After emerging from a 2 p.m. GOP Conference meeting, Rep. Bill Shuster, R-Pa., cautioned that the conference is not as united behind the newest plan as it was when leaders proposed on Saturday to delay the entire law for a year.

Shuster said members “overwhelmingly” support the newest plan, but he noted, “there are definitely some members who disagree with it.”

Former Republican Study Committee Chairman Jim Jordan, R-Ohio, for example, said he could support the plan — but just barely.

“Well, [it’s] keeping some of the harmful effects of Obamacare from being imposed on our constituents, so that’s a step in the right direction,” Jordan said. “And it’s respecting the rule of law, which is another important concept, obviously, with what it does for the member subsidy issue. And it keeps the government running.”

Asked how close Republican were to offering a plan that conservatives couldn’t support, Jordan said leadership was “real close.”

“This is reasonable, and if the Senate can’t take this, I don’t know what else there is to offer,” he said.

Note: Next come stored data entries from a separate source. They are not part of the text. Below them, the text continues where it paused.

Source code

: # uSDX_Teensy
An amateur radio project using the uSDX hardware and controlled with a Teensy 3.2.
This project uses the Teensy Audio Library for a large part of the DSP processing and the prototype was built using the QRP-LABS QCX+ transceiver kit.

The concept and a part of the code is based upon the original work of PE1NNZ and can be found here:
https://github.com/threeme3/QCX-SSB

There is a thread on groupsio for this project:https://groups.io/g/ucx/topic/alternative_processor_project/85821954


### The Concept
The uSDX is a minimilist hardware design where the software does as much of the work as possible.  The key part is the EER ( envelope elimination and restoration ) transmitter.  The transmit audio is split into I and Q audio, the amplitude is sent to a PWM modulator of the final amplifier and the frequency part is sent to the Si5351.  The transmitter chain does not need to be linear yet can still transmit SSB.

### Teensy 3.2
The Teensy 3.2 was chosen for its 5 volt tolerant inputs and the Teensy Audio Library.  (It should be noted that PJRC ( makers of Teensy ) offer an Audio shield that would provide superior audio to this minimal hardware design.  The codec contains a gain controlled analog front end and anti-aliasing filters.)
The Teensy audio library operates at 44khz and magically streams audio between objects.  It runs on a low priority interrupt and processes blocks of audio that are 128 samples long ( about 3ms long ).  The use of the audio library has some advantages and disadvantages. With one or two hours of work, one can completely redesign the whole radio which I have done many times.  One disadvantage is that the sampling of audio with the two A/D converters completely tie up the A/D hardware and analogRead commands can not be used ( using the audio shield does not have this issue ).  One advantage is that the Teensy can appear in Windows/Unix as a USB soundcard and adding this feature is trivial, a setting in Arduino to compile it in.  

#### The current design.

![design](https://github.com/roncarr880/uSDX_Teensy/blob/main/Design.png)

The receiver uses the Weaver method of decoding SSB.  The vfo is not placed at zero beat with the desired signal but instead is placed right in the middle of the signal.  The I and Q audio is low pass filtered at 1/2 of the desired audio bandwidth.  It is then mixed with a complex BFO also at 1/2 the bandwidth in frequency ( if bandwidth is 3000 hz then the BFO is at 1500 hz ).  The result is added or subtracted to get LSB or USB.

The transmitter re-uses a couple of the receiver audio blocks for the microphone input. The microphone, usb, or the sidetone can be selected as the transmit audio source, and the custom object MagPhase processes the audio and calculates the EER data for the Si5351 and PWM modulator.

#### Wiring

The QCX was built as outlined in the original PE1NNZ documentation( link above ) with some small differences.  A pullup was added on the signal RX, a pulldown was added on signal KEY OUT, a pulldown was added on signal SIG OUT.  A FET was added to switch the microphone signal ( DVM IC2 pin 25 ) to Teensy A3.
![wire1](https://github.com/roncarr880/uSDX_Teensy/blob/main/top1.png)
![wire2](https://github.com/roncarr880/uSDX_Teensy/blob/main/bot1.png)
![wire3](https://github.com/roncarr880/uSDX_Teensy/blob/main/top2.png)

Rep. Tom Cole, R-Okla. — a close ally of Speaker John A. Boehner, R-Ohio — said he thinks “the conference is actually very united on this.”

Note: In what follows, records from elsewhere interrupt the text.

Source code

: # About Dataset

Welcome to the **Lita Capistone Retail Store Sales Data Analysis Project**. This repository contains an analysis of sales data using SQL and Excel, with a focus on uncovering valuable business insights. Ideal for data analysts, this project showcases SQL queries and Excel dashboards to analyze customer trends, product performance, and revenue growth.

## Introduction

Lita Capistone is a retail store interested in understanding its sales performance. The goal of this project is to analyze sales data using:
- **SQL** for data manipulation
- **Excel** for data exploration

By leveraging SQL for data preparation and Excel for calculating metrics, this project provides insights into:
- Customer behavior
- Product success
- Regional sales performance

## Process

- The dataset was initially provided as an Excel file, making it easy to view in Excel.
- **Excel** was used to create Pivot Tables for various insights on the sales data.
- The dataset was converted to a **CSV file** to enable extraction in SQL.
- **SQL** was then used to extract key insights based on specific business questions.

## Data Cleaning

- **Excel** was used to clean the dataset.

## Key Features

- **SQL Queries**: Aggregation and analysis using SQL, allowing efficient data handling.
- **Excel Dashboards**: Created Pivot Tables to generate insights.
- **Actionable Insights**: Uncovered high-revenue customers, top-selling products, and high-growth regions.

He added, “It shows we’re not for Congress getting a special deal [on health care], and we’re not for the American people being stuck, you know, when everybody else is getting off, like big business.”

House Republicans also reiterated their contention that the Senate will be blamed for any government shutdown that occurs at midnight.

Rep. Michael C. Burgess, R-Texas, complained that the Senate was not compromising on the issue of Obamacare.

“It’s hard to negotiate with someone who doesn’t want to negotiate with you, and that’s the position we’re in right now.”

And he disputed the notion that Senate Majority Leader Harry Reid, D-Nev., had the advantage in the current shutdown showdown. Burgess noted that the Senate may be hard-pressed to vote against the amendment removing health benefits for members and their staff.

“I don’t think he’s got the advantages and again, we’ll send him some political kryptonite and see what he does with it,” Burgess said.